Large Volume Scenario from Schoen Manifold with de Sitter under Swampland Conjecture

Abstract

To naturally allow for string compactification with duality manifested, here we investigate in the self-mirror large volume scenarios from Schoen Calabi-Yau manifold. We explicitly study the geometry of Schoen Calabi-Yau threefold and complete its triple intersection from both ambient and non-ambient spaces. Based on these, we study the large volume scenario of self-mirror Calabi-Yau compactification with Schoen type. Moreover, by studying the leading non-perturbative terms of the effective scalar potential, we find special uplift terms in order of F-term $\mathcal{O}(\frac{1}{\mathcal{V}^2})$ arising from self-mirror large volume scenario. In particular, the quotient Schoen and Schoen Calabi-Yau large volume scenarios both give rise to de Sitter vacua.

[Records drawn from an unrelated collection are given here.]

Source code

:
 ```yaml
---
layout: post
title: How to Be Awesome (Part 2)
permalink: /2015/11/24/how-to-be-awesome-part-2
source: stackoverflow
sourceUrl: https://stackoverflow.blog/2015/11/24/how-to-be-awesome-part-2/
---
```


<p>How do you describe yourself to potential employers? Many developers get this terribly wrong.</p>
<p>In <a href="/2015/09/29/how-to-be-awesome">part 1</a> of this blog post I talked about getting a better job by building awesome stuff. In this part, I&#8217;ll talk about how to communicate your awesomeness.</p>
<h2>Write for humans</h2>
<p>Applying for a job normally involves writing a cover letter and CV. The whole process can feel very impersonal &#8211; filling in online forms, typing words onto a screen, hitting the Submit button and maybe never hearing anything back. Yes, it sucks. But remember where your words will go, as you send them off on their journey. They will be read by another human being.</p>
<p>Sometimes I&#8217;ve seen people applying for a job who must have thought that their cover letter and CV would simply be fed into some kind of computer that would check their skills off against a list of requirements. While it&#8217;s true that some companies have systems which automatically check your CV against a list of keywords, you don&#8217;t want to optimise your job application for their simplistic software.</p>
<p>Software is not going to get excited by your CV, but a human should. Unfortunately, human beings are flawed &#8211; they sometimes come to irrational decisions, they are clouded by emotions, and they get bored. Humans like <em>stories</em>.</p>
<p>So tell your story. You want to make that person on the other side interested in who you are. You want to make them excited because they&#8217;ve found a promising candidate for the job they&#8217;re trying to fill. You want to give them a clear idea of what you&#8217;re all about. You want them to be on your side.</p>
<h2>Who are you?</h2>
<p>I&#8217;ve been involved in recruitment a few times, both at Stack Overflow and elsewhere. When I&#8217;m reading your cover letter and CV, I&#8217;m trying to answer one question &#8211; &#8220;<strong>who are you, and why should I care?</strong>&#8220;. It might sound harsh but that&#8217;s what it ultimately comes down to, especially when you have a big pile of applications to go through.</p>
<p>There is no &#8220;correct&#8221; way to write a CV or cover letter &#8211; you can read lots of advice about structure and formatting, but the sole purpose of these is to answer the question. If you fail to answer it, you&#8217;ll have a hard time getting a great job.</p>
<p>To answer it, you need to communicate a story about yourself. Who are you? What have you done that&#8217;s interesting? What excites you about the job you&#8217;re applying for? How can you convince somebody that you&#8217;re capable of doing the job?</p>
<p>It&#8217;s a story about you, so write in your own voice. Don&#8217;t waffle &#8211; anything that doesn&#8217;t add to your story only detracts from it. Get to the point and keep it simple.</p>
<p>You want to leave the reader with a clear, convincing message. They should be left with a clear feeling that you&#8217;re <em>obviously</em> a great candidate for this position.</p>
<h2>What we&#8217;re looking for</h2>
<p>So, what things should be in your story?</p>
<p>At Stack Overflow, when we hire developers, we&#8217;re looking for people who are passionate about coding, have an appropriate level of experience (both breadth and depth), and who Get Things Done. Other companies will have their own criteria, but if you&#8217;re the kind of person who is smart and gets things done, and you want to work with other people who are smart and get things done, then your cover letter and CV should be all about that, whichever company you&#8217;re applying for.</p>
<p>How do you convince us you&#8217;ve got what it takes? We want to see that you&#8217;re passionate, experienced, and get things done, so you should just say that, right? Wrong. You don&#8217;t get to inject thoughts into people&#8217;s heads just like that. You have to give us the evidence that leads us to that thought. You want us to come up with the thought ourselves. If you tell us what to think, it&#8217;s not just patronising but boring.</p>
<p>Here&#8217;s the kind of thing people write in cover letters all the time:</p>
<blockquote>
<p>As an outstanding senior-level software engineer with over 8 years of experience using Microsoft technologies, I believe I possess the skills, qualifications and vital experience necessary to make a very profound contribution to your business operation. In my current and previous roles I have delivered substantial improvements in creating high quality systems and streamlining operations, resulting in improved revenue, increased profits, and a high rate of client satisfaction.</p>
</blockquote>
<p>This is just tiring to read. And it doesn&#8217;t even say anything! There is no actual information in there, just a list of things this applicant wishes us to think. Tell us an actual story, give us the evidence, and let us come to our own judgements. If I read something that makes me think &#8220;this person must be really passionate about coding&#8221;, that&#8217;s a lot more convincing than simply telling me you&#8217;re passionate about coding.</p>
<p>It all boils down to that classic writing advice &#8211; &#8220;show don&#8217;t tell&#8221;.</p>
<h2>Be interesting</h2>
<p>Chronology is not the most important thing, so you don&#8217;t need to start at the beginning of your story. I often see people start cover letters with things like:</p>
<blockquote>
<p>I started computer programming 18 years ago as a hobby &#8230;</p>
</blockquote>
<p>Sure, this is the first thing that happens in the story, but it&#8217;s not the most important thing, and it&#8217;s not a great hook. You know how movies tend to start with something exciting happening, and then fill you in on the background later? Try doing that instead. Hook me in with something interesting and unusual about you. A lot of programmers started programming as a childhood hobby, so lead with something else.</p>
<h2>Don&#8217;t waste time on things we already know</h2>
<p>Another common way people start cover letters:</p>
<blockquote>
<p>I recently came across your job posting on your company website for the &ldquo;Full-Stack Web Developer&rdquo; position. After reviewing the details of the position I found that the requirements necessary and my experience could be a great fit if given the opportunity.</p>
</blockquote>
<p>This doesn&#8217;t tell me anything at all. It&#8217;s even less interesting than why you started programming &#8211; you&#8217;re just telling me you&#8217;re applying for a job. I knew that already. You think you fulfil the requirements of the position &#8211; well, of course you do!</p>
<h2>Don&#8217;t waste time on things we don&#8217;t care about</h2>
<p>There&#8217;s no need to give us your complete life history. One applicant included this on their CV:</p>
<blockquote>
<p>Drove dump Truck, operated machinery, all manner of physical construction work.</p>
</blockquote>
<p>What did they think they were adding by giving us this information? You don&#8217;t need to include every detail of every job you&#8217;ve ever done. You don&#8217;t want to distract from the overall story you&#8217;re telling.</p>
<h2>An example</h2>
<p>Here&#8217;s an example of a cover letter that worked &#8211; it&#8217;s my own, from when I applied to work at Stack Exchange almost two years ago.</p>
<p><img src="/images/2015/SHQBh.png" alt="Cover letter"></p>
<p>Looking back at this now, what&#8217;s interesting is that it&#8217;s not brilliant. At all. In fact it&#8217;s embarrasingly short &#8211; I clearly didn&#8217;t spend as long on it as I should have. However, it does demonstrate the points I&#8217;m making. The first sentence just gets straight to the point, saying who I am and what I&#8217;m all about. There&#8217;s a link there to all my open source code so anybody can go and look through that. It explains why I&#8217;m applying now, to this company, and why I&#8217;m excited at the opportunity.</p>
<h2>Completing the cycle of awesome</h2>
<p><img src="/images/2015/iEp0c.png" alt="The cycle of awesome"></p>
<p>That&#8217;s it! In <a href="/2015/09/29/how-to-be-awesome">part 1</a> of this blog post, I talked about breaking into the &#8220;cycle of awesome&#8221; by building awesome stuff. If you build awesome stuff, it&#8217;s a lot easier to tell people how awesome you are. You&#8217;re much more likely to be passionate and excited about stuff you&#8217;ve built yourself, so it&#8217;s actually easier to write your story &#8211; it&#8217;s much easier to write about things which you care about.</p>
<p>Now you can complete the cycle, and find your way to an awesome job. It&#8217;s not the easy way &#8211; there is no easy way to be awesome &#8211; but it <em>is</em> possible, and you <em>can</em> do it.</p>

In addition, we discussed on the criteria to the effective scalar potential derived from self-mirror large volume scenario according to the swampland conjecture with the constraints fulfilled.

Figures (10)

• Figure 1: Total volume in Kähler moduli space according to $\tau_0, \tau_1$ and $\tau_2$.
• Figure 2: Total volume in Kähler moduli space according to $\tau_0, \tau_i^{(1)}$ and $\tau_j^{(2)}$.
• Figure 3: Self-mirror scalar potential $V$ according to $\tau_0$ and $\tau_1$ with numerical constant value of $W_0=1, A_0=1, a_0= 2 \pi, b_0= 1/4, \tau_1=10^7$. The potential ends with positive value approaching the large volume limit.
• Figure 4: Quotient Schoen scalar potential at the large volume limit $\tau_1, \tau_2\to \infty, a_0\tau_0\sim \ln \mathcal{V}$, according to $\tau_0$ and axionic field $b_0=[0, 1]$. Here the value $W_0=1,A_0=1, a_0=2\pi, \tau_1= 10^8, \tau_2= 10^8$ are used. The positive uplift term gives rise to de Sitter vacuum at saddle point region.
• Figure 5: Quotient Schoen scalar potential at the large volume limit $\tau_0 \to \infty$ while $a_1\tau_1, a_2\tau_2 \sim \ln \mathcal{V}$. $V$ is plotted as function of $\tau_2$ and axionic field $b_2=[0, 1]$ according to \ref{['SV']} with $W_0=1, A_1=1, A_2=1, a_1= 2\pi, a_2=2 \pi, \tau_0= 10^6, \tau_1= 3, b_1=1$. The de Sitter vacuum located along the $\tau_1, \tau_2$ directions as a saddle point.